EX-99.1 7 libertytaxnlhrcdecision10-.htm EXHIBIT 99.1 Exhibit

Exhibit 99.1

BEFORE THE NASDAQ LISTING AND HEARING REVIEW COUNCIL

THE NASDAQ STOCK MARKET LLC




In the Matter of
 
DECISION
 
 
 
Liberty Tax, Inc.
 
 
(Symbol: TAXA)
 
 
   c/o Mr. David Donohoe
 
Docket No. NQ 6281N-18
Donohoe Advisory Associates LLC
 
 
9901 Belward Campus Drive
 
Date: October 18, 2018
Suite 175
 
 
Rockville, MD 20850
 
 
 
 
 
Concerning the Operations of
 
 
The Nasdaq Stock Market
 
 
 
 
 

This matter appears before the Nasdaq Listing and Hearing Review Council (the “Listing Council”) pursuant to an appeal by Liberty Tax, Inc. (the “Company”). On July 31, 2018, the Nasdaq Hearings Panel (the “Panel”) issued a decision to delist the Company’s securities from The Nasdaq Stock Market, LLC (the “Stock Market” or the “Exchange”) and suspend trading of the Company’s shares, effective at the opening of business on August 2, 2018. The Company appealed the Panel’s decision to the Listing Council. After considering the written record in this matter, the Listing Council affirms the decision of the Panel.

Procedural History

On December 13, 2017, the Exchange’s Listings Qualifications Staff (“Staff”) notified the Company that it was delinquent in filing its Quarterly Report on Form 10-Q for the fiscal year ended October 31, 2017. On February 12, 2018, the Company submitted a plan to Staff to regain compliance and it requested an exception through June 11, 2018 to do so. Staff granted this exception.

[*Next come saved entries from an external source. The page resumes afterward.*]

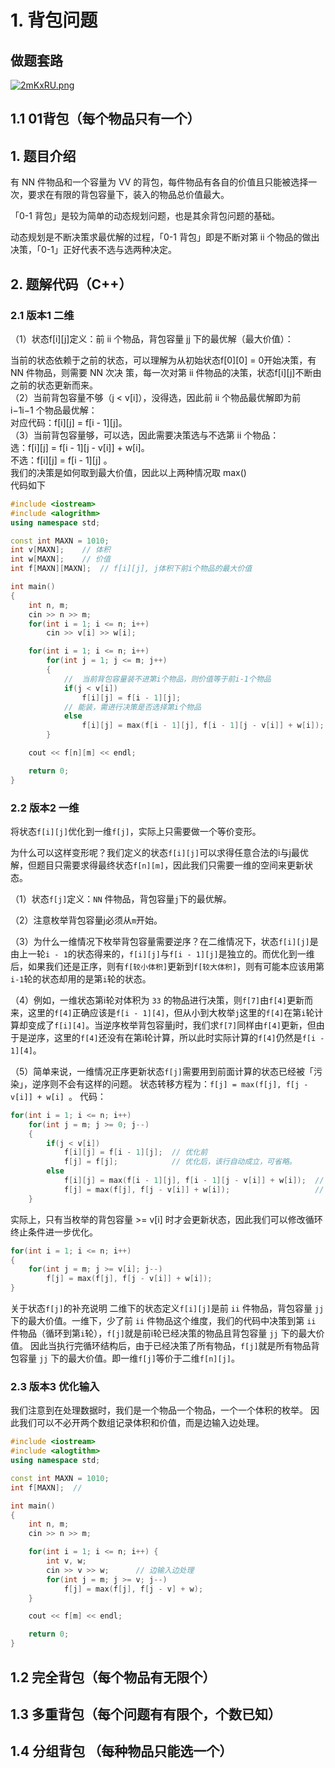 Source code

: # 1. 背包问题
## 做题套路
[![2mKxRU.png](https://z3.ax1x.com/2021/05/31/2mKxRU.png)](https://imgtu.com/i/2mKxRU)
## 1.1 01背包（每个物品只有一个）

## 1. 题目介绍
有 NN 件物品和一个容量为 VV 的背包，每件物品有各自的价值且只能被选择一次，要求在有限的背包容量下，装入的物品总价值最大。

「0-1 背包」是较为简单的动态规划问题，也是其余背包问题的基础。

动态规划是不断决策求最优解的过程，「0-1 背包」即是不断对第 ii 个物品的做出决策，「0-1」正好代表不选与选两种决定。

## 2. 题解代码（C++）
### 2.1 版本1 二维
（1）状态f[i][j]定义：前 ii 个物品，背包容量 jj 下的最优解（最大价值）：

当前的状态依赖于之前的状态，可以理解为从初始状态f[0][0] = 0开始决策，有 NN 件物品，则需要 NN 次决 策，每一次对第 ii 件物品的决策，状态f[i][j]不断由之前的状态更新而来。  
（2）当前背包容量不够（j < v[i]），没得选，因此前 ii 个物品最优解即为前 i−1i−1 个物品最优解：   
对应代码：f[i][j] = f[i - 1][j]。   
（3）当前背包容量够，可以选，因此需要决策选与不选第 ii 个物品：  
选：f[i][j] = f[i - 1][j - v[i]] + w[i]。  
不选：f[i][j] = f[i - 1][j] 。  
我们的决策是如何取到最大价值，因此以上两种情况取 max()   
代码如下
```cpp
#include <iostream>
#include <alogrithm>
using namespace std;

const int MAXN = 1010;
int v[MAXN];    // 体积
int w[MAXN];    // 价值 
int f[MAXN][MAXN];  // f[i][j], j体积下前i个物品的最大价值 

int main() 
{
    int n, m;   
    cin >> n >> m;
    for(int i = 1; i <= n; i++) 
        cin >> v[i] >> w[i];

    for(int i = 1; i <= n; i++) 
        for(int j = 1; j <= m; j++)
        {
            //  当前背包容量装不进第i个物品，则价值等于前i-1个物品
            if(j < v[i]) 
                f[i][j] = f[i - 1][j];
            // 能装，需进行决策是否选择第i个物品
            else    
                f[i][j] = max(f[i - 1][j], f[i - 1][j - v[i]] + w[i]);
        }           

    cout << f[n][m] << endl;

    return 0;
}

```
### 2.2 版本2 一维
将状态`f[i][j]`优化到一维`f[j]`，实际上只需要做一个等价变形。

为什么可以这样变形呢？我们定义的状态`f[i][j]`可以求得任意合法的i与j最优解，但题目只需要求得最终状态`f[n][m]`，因此我们只需要一维的空间来更新状态。

（1）状态`f[j]`定义：`NN` 件物品，背包容量`j`下的最优解。

（2）注意枚举背包容量j必须从`m`开始。

（3）为什么一维情况下枚举背包容量需要逆序？在二维情况下，状态`f[i][j]`是由上一轮`i - 1`的状态得来的，`f[i][j]`与`f[i - 1][j]`是独立的。而优化到一维后，如果我们还是正序，则有`f[较小体积]`更新到`f[较大体积]`，则有可能本应该用第`i-1`轮的状态却用的是第`i`轮的状态。

（4）例如，一维状态第i轮对体积为 `33` 的物品进行决策，则`f[7]`由`f[4]`更新而来，这里的`f[4]`正确应该是`f[i - 1][4]`，但从小到大枚举`j`这里的`f[4]`在第`i`轮计算却变成了`f[i][4]`。当逆序枚举背包容量j时，我们求`f[7]`同样由`f[4]`更新，但由于是逆序，这里的`f[4]`还没有在第i轮计算，所以此时实际计算的`f[4]`仍然是`f[i - 1][4]`。

（5）简单来说，一维情况正序更新状态`f[j]`需要用到前面计算的状态已经被「污染」，逆序则不会有这样的问题。
状态转移方程为：`f[j] = max(f[j], f[j - v[i]] + w[i] `。
代码：
```cpp
for(int i = 1; i <= n; i++) 
    for(int j = m; j >= 0; j--)
    {
        if(j < v[i]) 
            f[i][j] = f[i - 1][j];  // 优化前
            f[j] = f[j];            // 优化后，该行自动成立，可省略。
        else    
            f[i][j] = max(f[i - 1][j], f[i - 1][j - v[i]] + w[i]);  // 优化前
            f[j] = max(f[j], f[j - v[i]] + w[i]);                   // 优化后
    }    
```

实际上，只有当枚举的背包容量 >= v[i] 时才会更新状态，因此我们可以修改循环终止条件进一步优化。
```cpp
for(int i = 1; i <= n; i++)
{
    for(int j = m; j >= v[i]; j--)  
        f[j] = max(f[j], f[j - v[i]] + w[i]);
} 
```
关于状态`f[j]`的补充说明
二维下的状态定义`f[i][j]`是前 `ii` 件物品，背包容量 `jj` 下的最大价值。一维下，少了前 `ii` 件物品这个维度，我们的代码中决策到第 `ii` 件物品（循环到第`i`轮），`f[j]`就是前i轮已经决策的物品且背包容量 `jj` 下的最大价值。
因此当执行完循环结构后，由于已经决策了所有物品，`f[j]`就是所有物品背包容量 `jj` 下的最大价值。即一维`f[j]`等价于二维`f[n][j]`。

### 2.3 版本3 优化输入
我们注意到在处理数据时，我们是一个物品一个物品，一个一个体积的枚举。
因此我们可以不必开两个数组记录体积和价值，而是边输入边处理。
```cpp
#include <iostream>
#include <alogtithm>
using namespace std;

const int MAXN = 1010;
int f[MAXN];  // 

int main() 
{
    int n, m;   
    cin >> n >> m;

    for(int i = 1; i <= n; i++) {
        int v, w;
        cin >> v >> w;      // 边输入边处理
        for(int j = m; j >= v; j--)
            f[j] = max(f[j], f[j - v] + w);
    }

    cout << f[m] << endl;

    return 0;
}

```
## 1.2 完全背包（每个物品有无限个）
## 1.3 多重背包（每个问题有有限个，个数已知）
## 1.4 分组背包 （每种物品只能选一个）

In a March 15, 2018, letter, the Staff notified the Company of an additional filing delinquency based on the Company’s failure to file its January 10-Q. In that same letter, Staff granted the Company’s request for an exception, allowing it until June 11, 2018, to file the delinquent reports.

When the Company failed to file the delinquent reports by the June 11 deadline, the Staff issued a notice of de-listing on June 12, 2018.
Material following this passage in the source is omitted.